• [Task requirements]: Return exactly those lines of the material below that fall between the line holding "незаурядные писательские способности." and the line holding "участие в подготовке", inclusive.

------------------------

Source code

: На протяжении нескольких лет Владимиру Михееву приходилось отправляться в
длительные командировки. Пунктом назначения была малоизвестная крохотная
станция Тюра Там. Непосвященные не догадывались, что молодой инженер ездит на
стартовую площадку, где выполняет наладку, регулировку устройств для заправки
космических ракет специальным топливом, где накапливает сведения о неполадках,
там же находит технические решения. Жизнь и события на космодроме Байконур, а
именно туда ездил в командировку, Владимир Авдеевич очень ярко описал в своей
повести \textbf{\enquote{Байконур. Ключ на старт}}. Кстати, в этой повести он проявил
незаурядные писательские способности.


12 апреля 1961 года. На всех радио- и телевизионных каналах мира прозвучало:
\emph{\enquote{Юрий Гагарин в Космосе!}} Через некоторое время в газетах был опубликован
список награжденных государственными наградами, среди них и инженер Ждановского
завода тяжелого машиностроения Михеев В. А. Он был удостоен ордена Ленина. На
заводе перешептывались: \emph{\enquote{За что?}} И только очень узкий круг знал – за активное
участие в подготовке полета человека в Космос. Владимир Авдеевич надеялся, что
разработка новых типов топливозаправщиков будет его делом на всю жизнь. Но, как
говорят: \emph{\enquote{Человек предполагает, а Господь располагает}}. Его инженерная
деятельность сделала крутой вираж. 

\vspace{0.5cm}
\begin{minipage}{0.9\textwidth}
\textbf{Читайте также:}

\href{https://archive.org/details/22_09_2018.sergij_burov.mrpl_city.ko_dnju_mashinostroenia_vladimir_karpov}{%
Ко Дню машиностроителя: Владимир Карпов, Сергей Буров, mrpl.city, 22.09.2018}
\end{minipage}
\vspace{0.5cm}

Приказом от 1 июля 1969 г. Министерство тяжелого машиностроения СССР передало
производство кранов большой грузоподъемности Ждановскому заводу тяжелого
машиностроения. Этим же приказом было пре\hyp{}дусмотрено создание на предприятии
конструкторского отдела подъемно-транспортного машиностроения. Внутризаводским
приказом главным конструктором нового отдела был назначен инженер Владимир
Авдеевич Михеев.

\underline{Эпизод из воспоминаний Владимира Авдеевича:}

------------------------

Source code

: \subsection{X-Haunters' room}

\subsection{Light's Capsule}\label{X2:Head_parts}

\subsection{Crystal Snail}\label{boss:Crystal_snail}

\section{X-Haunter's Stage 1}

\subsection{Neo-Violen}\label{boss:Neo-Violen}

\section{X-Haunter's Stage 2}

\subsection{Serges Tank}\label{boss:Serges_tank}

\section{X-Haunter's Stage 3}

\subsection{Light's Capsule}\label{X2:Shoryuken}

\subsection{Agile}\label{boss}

------------------------

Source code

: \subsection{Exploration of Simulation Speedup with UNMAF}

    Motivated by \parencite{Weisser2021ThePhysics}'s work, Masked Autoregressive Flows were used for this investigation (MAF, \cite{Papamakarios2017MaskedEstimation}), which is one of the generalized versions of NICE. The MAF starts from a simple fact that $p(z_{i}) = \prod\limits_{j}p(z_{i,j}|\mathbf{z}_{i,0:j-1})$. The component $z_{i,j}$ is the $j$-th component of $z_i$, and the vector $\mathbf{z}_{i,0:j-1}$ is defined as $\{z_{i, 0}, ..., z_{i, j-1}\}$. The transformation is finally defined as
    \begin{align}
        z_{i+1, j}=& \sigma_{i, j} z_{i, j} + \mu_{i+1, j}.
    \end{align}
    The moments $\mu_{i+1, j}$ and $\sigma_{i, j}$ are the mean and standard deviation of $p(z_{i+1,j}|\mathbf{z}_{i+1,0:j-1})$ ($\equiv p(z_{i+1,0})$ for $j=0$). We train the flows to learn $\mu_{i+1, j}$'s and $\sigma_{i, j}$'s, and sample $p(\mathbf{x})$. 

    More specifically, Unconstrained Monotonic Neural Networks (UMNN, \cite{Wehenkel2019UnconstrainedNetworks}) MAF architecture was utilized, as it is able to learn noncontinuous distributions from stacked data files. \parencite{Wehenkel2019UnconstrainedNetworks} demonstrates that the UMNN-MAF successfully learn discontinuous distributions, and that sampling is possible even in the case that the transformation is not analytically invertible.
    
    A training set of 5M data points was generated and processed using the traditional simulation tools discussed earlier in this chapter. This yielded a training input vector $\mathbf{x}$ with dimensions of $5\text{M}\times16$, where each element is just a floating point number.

------------------------

• [Result for this task]:
незаурядные писательские способности.


12 апреля 1961 года. На всех радио- и телевизионных каналах мира прозвучало:
\emph{\enquote{Юрий Гагарин в Космосе!}} Через некоторое время в газетах был опубликован
список награжденных государственными наградами, среди них и инженер Ждановского
завода тяжелого машиностроения Михеев В. А. Он был удостоен ордена Ленина. На
заводе перешептывались: \emph{\enquote{За что?}} И только очень узкий круг знал – за активное
участие в подготовке полета человека в Космос. Владимир Авдеевич надеялся, что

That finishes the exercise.